If you ran into this issue, it is likely due to an invalid .env likely created via running tests for our makefile and docker-comose.yml file locally.

    docker compose up  -d --wait --remove-orphans --force-recreate --quiet-pull
    stat /Users/kmeinhardt/src/mozilla/addons-server/env: no such file or directory
    make: *** [docker_compose_up] Error 14

To fix this error rm -f .env to remove your .env and make up to restart the containers.

401 during docker build step in CI

If the build-docker action is run it requires repository secret and permissions to be set correctly. If you see the below error:

Error: buildx bake failed with: ERROR: failed to solve: failed to push mozilla/addons-server:pr-22446-ci: failed to authorize: failed to fetch oauth token: unexpected status from GET request to https://auth.docker.io/token?scope=repository%3Amozilla%2Faddons-server%3Apull%2Cpush&service=registry.docker.io: 401 Unauthorized

See the (workflow example)[./github_actions.md] for correct usage.

Invalid pull_policy

If you run docker compose commands directly in the terminal, it is critical that your .env file exists and is up to date. This is handled automatically using make commands but if you run docker compose pull without a .env file, you may encounter validation errors. That is because our docker-compose file itself uses variable substituation for certain properties. This allows us to modify the behaviour of docker at runtime.

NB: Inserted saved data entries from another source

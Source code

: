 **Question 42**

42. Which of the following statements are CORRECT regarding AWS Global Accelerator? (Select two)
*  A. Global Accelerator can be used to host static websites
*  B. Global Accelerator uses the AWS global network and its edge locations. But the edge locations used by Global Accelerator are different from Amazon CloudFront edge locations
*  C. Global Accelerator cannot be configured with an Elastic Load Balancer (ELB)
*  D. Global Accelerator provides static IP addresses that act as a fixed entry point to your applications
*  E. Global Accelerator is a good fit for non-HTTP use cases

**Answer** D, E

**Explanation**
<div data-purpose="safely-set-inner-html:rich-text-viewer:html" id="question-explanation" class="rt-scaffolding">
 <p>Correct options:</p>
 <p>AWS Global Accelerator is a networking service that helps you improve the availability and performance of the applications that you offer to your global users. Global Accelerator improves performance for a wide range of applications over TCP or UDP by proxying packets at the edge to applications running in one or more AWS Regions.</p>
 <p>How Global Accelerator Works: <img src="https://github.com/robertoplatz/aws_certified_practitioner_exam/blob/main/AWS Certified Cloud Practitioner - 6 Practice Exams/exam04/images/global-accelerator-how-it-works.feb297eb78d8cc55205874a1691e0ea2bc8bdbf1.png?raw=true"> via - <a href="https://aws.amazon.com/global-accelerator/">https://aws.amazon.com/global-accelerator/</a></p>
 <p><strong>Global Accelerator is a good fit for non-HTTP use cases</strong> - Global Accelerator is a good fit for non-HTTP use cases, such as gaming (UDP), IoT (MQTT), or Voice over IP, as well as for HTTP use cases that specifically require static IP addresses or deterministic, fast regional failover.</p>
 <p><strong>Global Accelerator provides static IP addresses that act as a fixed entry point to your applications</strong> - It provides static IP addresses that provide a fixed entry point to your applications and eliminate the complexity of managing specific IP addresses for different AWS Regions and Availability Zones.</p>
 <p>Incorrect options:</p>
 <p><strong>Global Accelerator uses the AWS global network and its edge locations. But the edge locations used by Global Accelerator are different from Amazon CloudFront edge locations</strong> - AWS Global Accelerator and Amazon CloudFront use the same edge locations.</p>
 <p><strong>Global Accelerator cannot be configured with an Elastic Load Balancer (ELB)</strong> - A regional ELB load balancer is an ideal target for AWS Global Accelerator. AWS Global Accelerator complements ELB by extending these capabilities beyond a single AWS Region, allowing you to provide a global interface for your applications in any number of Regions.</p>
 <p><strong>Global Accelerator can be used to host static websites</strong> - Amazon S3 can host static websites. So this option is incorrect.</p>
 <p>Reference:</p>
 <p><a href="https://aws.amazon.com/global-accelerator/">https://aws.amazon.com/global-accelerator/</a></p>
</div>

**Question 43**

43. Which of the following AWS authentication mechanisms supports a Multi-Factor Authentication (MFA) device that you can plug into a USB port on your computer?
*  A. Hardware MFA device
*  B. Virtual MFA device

validating /Users/user/mozilla/addons-server/docker-compose.yml: services.worker.pull_policy services.worker.pull_policy must be one of the following: "always", "never", "if_not_present", "build", "missing"

To fix this error, run make setup to ensure you have an up-to-date .env file locally.

Invalid docker context

We have in the past used custom docker build contexts to build and run addons-server. We currently use the default builder context so if you get this error running make up:

ERROR: run `docker context use default` to switch to default context
18306 v0.16.1-desktop.1 /Users/awagner/.docker/cli-plugins/docker-buildx buildx use default
github.com/docker/buildx/commands.runUse
	github.com/docker/buildx/commands/use.go:31
github.com/docker/buildx/commands.useCmd.func1
	github.com/docker/buildx/commands/use.go:73
github.com/docker/cli/cli-plugins/plugin.RunPlugin.func1.1.2
	github.com/docker/cli@v27.0.3+incompatible/cli-plugins/plugin/plugin.go:64
github.com/spf13/cobra.(*Command).execute
	github.com/spf13/cobra@v1.8.1/command.go:985
github.com/spf13/cobra.(*Command).ExecuteC
	github.com/spf13/cobra@v1.8.1/command.go:1117
github.com/spf13/cobra.(*Command).Execute
	github.com/spf13/cobra@v1.8.1/command.go:1041
github.com/docker/cli/cli-plugins/plugin.RunPlugin
	github.com/docker/cli@v27.0.3+incompatible/cli-plugins/plugin/plugin.go:79
main.runPlugin
	github.com/docker/buildx/cmd/buildx/main.go:67
main.main
	github.com/docker/buildx/cmd/buildx/main.go:84
runtime.main
	runtime/proc.go:271
runtime.goexit
	runtime/asm_arm64.s:1222

make[1]: *** [docker_use_builder] Error 1
make: *** [docker_pull_or_build] Error 2

To fix this error, run docker context use default to switch to the default builder context.

Failing make up due to invalid or failing migrations

Every time you run make up it will run migrations. If you have failing migrations, this will cause the make command to fail. However, if migrations are running, it means the containers are already up.

You can inspect and fix the migration and then run make up again to start the re-start the containers.